I had three tools for the job: A screwdriver, a pliers and a hammer (just in case things got out of control). It seemed simple enough: Attach the metal shelves to the metal brackets to make a shelf. But after I was done it looked rather odd. I remember thinking how lucky we were to live in an older building with tall ceilings, as this shelf reached way up high when I stood it up on the floor.
I wasn’t too impressed with the quality of the material used. It was quite flimsy, and why only four shelves? It had a top and bottom of course, but there seemed to be too much space in the middle to fill with only the two remaining shelves. As I was not sure what the problem was, I asked Rhonda to come into the room.
“What’s the matter with this piece of junk?” I asked.
She put her hands up to her mouth to suppress a laugh. It didn’t work.
As the daughter of a cabinet maker she recognized the problem immediately. She pointed out that the brackets, which made up the frame and supported the inner shelves, were meant for all four corners – not just two (the way I had put it together).

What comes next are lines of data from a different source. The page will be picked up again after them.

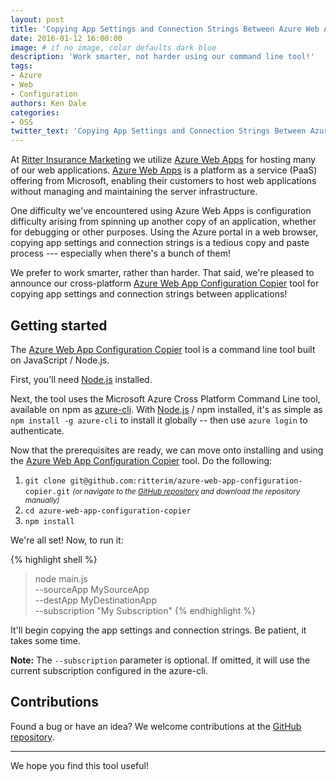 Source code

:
 ```yaml
---
layout: post
title: 'Copying App Settings and Connection Strings Between Azure Web Apps'
date: 2016-01-12 16:00:00
image: # if no image, color defaults dark blue
description: 'Work smarter, not harder using our command line tool!'
tags:
- Azure
- Web
- Configuration
authors: Ken Dale
categories:
- OSS
twitter_text: 'Copying App Settings and Connection Strings Between Azure Web Apps'
---
```


At [Ritter Insurance Marketing](https://www.ritterim.com/) we utilize [Azure Web Apps](https://azure.microsoft.com/en-us/documentation/articles/app-service-web-overview/) for hosting many of our web applications. [Azure Web Apps](https://azure.microsoft.com/en-us/documentation/articles/app-service-web-overview/) is a platform as a service (PaaS) offering from Microsoft, enabling their customers to host web applications without managing and maintaining the server infrastructure.

One difficulty we've encountered using Azure Web Apps is configuration difficulty arising from spinning up another copy of an application, whether for debugging or other purposes. Using the Azure portal in a web browser, copying app settings and connection strings is a tedious copy and paste process --- especially when there's a bunch of them!

We prefer to work smarter, rather than harder. That said, we're pleased to announce our cross-platform [Azure Web App Configuration Copier](https://github.com/ritterim/azure-web-app-configuration-copier) tool for copying app settings and connection strings between applications!

## Getting started

The [Azure Web App Configuration Copier](https://github.com/ritterim/azure-web-app-configuration-copier) tool is a command line tool built on JavaScript / Node.js.

First, you'll need [Node.js](https://nodejs.org) installed.

Next, the tool uses the Microsoft Azure Cross Platform Command Line tool, available on npm as [azure-cli](https://www.npmjs.com/package/azure-cli). With [Node.js](https://nodejs.org) / npm installed, it's as simple as `npm install -g azure-cli` to install it globally -- then use `azure login` to authenticate.

Now that the prerequisites are ready, we can move onto installing and using the [Azure Web App Configuration Copier](https://github.com/ritterim/azure-web-app-configuration-copier) tool. Do the following:

1. `git clone git@github.com:ritterim/azure-web-app-configuration-copier.git` <small>*(or navigate to the [GitHub repository](https://github.com/ritterim/azure-web-app-configuration-copier) and download the repository manually)*</small>
2. `cd azure-web-app-configuration-copier`
3. `npm install`

We're all set! Now, to run it:

{% highlight shell %}
> node main.js \
    --sourceApp MySourceApp \
    --destApp MyDestinationApp \
    --subscription "My Subscription"
{% endhighlight %}

It'll begin copying the app settings and connection strings. Be patient, it takes some time.

**Note:** The `--subscription` parameter is optional. If omitted, it will use the current subscription configured in the azure-cli.

## Contributions

Found a bug or have an idea? We welcome contributions at the [GitHub repository](https://github.com/ritterim/azure-web-app-configuration-copier).

___

We hope you find this tool useful!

My completed project had two tall, lonely metal stakes that held four shelves (miles apart from each other) on just one side. Only the lowest shelf, which was resting on the floor, offered any stability for storage. With nothing holding them up from the other side, the other three shelves hung in twisted shapes to flap in the breeze. A feather wouldn’t have found support there. I couldn’t help but laugh too.
I took it apart and put it back together – kind of. I now have two shelves, one my dad put together, and one I put together (twice). Someday these family heirlooms will belong to my two kids.
But more importantly I hope I have given my kids the other things they will need: The tools to build a happy family, the knowledge that they need God in their lives, the ability to admit their mistakes, the skills to take problems apart one piece at a time, the strength to start over, and the willingness to laugh at themselves.
Dad had given these to me too.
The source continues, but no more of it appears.